Following my last post, “Franchise Ownership Part 1,” let’s continue our journey discovering what it takes to buy and own a franchise. More specifically, here’s what to look for and a list of some questions you’ll want to have answered:
1. Consider the Market
• Is there sufficient demand based on the franchisor’s models and data? Ask them to share that information.
• Has the franchise clearly defined its niche? Do they clearly understand who their customer is?
• Consider the competition—what makes you better or unique? Why will a buyer choose you?
• Is there longevity for the product or service?
2. Company History
• Know the track record of the franchisor (You’ve heard that past performance is no guarantee, right?).
• Brand reputation and brand recognition are important—try searching on Google Trends and Twitter using related keywords (Remember, we talked about being connected…).
• Look at and interview Senior Management re: their experience and tenure. Are they still active in the company and if so, what’s their role?
3. Financial Statements (All disclosed in the FDD, or Franchise Disclosure Document. Pay attention to Article #21.)
• Are there any bankruptcies, insolvencies and or pending legal issues? (Item #4)
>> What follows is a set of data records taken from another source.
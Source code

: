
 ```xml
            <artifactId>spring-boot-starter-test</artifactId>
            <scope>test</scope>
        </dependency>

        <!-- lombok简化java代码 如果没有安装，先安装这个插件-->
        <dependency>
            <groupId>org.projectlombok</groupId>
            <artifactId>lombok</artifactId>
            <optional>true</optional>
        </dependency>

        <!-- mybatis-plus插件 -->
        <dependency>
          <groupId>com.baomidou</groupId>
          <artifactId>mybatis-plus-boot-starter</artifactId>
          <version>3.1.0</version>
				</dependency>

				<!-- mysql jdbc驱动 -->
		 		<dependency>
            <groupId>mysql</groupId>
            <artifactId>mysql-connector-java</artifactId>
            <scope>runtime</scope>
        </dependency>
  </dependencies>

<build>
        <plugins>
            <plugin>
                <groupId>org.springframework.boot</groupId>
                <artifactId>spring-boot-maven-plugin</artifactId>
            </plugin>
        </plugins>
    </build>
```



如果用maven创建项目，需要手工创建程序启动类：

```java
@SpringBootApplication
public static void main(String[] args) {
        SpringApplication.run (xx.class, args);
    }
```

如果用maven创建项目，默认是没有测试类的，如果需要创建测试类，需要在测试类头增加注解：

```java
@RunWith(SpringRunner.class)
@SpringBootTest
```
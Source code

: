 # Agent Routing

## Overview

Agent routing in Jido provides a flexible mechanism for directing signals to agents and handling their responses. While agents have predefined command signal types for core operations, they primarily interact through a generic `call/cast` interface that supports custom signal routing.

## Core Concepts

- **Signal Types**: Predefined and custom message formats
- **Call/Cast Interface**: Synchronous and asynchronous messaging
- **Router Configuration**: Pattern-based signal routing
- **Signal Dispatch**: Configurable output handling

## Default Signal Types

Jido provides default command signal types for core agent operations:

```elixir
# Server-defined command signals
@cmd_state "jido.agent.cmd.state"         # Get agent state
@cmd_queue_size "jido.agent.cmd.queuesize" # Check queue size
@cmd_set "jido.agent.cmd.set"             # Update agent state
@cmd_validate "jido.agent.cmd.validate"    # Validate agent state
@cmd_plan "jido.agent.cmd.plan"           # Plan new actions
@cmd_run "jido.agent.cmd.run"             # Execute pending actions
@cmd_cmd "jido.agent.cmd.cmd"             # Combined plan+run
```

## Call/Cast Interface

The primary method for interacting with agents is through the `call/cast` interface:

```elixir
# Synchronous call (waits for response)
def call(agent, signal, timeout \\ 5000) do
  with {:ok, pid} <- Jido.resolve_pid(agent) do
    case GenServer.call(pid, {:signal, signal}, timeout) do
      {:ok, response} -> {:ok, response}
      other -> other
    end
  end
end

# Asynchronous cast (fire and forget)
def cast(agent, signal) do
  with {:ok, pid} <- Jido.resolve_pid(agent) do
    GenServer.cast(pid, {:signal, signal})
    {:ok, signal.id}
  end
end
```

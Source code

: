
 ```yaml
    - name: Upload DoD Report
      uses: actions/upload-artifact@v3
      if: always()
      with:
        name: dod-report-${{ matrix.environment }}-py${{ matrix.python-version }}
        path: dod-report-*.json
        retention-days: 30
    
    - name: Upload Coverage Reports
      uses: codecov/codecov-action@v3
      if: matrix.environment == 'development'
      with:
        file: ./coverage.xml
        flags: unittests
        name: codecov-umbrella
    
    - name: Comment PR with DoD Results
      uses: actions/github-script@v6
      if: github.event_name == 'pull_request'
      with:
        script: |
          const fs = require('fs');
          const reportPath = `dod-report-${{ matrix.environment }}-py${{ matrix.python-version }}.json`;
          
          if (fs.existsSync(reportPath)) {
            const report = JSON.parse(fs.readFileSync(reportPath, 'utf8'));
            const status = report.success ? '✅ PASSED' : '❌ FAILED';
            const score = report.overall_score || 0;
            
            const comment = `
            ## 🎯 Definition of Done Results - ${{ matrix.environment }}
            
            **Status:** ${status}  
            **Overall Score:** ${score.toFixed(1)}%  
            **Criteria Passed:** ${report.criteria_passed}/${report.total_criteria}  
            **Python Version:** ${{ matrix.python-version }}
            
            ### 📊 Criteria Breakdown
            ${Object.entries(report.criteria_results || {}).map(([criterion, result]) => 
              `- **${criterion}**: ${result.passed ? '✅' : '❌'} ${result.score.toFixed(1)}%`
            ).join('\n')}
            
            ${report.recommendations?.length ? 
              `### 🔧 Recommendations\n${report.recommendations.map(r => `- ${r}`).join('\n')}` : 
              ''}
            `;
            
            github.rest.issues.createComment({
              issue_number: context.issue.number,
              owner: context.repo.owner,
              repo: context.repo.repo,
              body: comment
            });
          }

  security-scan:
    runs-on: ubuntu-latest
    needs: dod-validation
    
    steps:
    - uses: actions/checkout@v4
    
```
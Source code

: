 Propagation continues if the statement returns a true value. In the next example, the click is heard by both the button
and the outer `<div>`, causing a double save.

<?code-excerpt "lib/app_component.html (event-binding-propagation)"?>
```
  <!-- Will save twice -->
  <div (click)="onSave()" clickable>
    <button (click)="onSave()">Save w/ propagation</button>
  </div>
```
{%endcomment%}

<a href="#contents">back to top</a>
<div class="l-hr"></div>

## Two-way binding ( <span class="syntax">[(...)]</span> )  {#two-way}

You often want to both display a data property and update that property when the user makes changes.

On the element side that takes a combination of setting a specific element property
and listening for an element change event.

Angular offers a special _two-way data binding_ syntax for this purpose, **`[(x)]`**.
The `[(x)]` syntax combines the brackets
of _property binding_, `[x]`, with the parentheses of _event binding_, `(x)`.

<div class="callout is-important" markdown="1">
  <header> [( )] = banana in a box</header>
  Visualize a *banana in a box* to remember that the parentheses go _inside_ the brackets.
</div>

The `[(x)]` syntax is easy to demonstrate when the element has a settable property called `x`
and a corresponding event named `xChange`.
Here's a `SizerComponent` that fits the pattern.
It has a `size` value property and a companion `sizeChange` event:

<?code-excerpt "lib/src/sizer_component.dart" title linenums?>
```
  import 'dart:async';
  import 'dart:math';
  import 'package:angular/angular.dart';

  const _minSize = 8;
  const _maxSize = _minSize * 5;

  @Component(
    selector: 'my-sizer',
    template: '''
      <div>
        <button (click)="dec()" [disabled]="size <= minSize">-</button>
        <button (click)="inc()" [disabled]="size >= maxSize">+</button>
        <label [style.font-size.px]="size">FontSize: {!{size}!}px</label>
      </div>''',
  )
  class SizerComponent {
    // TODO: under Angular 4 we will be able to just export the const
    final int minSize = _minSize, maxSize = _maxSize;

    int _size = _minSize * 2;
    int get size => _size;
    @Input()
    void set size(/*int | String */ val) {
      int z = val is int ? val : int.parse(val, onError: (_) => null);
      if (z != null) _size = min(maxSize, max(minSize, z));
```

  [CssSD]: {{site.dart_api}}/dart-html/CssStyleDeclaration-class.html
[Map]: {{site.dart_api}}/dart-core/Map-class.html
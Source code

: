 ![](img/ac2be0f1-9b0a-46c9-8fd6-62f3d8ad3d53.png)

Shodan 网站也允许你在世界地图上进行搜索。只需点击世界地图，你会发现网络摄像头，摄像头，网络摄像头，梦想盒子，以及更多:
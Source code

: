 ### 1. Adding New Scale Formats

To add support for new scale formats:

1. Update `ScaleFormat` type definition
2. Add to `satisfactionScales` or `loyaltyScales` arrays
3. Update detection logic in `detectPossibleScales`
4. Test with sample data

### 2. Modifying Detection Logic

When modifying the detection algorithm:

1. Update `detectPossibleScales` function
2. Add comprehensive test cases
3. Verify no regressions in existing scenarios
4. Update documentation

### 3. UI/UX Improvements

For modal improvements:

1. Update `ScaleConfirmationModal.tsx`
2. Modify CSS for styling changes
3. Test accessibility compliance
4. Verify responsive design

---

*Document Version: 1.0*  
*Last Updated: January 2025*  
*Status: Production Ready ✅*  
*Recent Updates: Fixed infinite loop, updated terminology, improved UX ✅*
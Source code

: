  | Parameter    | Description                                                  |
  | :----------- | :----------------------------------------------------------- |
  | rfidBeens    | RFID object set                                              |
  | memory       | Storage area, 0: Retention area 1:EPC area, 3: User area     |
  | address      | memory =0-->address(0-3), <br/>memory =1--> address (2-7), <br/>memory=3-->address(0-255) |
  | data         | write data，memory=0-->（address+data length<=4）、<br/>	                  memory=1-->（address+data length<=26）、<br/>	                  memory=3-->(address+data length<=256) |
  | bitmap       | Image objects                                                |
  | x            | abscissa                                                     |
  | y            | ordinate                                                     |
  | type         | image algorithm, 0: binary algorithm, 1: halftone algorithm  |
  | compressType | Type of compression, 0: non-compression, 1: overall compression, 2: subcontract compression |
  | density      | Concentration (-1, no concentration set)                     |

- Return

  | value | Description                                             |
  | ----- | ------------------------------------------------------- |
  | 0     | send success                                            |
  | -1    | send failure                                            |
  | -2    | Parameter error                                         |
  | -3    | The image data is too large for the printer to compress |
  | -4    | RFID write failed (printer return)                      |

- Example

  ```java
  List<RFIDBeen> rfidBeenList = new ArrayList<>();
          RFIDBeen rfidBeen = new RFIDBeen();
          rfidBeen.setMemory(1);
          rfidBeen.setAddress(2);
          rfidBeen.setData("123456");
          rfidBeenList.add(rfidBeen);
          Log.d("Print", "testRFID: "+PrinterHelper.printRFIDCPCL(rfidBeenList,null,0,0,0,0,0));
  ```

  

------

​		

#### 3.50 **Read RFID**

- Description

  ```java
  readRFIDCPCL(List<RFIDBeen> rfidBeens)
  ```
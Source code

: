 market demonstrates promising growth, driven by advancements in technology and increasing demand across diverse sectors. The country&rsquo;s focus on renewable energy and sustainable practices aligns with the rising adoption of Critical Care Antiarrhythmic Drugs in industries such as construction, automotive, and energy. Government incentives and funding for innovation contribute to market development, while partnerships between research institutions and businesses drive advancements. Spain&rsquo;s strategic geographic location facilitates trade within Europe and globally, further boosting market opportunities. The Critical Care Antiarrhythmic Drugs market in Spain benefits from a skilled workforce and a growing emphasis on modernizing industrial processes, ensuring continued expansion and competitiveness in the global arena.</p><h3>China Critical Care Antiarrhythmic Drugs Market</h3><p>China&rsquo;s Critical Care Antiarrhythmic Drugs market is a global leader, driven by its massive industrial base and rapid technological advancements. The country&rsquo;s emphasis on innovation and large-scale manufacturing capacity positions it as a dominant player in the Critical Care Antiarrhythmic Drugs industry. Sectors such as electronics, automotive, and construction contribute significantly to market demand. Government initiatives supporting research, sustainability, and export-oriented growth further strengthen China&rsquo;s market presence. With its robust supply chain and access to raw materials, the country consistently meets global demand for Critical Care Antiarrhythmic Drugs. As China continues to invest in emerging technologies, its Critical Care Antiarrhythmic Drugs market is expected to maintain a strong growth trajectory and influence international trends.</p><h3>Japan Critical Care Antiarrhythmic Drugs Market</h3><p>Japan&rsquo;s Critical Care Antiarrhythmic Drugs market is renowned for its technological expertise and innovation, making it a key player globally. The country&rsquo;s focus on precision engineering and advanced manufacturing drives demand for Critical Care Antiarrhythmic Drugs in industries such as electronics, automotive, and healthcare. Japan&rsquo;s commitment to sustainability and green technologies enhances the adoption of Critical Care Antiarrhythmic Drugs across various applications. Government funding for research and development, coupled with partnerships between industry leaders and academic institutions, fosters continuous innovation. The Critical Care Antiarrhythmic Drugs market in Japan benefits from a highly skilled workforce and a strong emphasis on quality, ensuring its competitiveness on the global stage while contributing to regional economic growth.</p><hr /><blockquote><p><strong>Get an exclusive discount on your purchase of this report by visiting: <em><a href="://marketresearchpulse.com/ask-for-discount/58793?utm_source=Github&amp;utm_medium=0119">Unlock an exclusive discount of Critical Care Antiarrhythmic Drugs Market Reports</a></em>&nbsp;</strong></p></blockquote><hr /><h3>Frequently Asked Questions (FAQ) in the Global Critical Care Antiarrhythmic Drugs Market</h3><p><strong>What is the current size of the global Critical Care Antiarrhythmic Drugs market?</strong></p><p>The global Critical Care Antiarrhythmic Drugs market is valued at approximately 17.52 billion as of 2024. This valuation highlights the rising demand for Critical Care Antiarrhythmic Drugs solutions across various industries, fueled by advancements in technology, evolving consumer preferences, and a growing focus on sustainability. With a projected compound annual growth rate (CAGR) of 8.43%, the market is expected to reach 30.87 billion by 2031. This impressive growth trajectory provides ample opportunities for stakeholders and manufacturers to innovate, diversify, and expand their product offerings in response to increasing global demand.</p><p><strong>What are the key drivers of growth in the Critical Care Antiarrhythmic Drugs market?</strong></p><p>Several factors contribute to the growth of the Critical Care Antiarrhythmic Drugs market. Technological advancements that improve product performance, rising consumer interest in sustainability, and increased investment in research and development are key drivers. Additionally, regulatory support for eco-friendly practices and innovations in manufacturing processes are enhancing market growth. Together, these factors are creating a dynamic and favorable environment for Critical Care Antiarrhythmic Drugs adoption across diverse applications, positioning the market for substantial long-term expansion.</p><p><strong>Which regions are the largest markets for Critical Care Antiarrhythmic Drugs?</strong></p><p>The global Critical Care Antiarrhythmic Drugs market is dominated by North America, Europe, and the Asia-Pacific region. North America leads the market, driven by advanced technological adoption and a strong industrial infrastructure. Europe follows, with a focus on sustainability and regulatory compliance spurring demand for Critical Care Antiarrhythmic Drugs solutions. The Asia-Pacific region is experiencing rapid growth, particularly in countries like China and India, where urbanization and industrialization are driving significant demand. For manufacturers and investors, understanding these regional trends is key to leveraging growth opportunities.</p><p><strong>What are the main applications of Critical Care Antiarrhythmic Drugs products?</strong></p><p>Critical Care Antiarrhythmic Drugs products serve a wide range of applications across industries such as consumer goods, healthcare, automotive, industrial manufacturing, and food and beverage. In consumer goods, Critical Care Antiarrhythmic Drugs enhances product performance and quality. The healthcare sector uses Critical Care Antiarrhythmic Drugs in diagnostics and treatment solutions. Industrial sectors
• Compare against similar companies in the industry, both franchise and non-franchise.
• Any unusual accounting activity? Write downs, expenses, salaries, bonus?
• Remember, I mentioned that you need to plan on needing 20% more of the stated investment? I meant it! (Look at Article #7.)
• What’s a realistic ROI (return on investment) based on owner validation and the item #19 earnings claim?
• If you were to invest the same amount of money elsewhere, how does it compare?
5. Training and Support
• Have the franchise’s training and support programs and services evolved so that they are updated and current?
• Who is responsible for the training offered by the franchise? Look at the background and experience of the parties involved.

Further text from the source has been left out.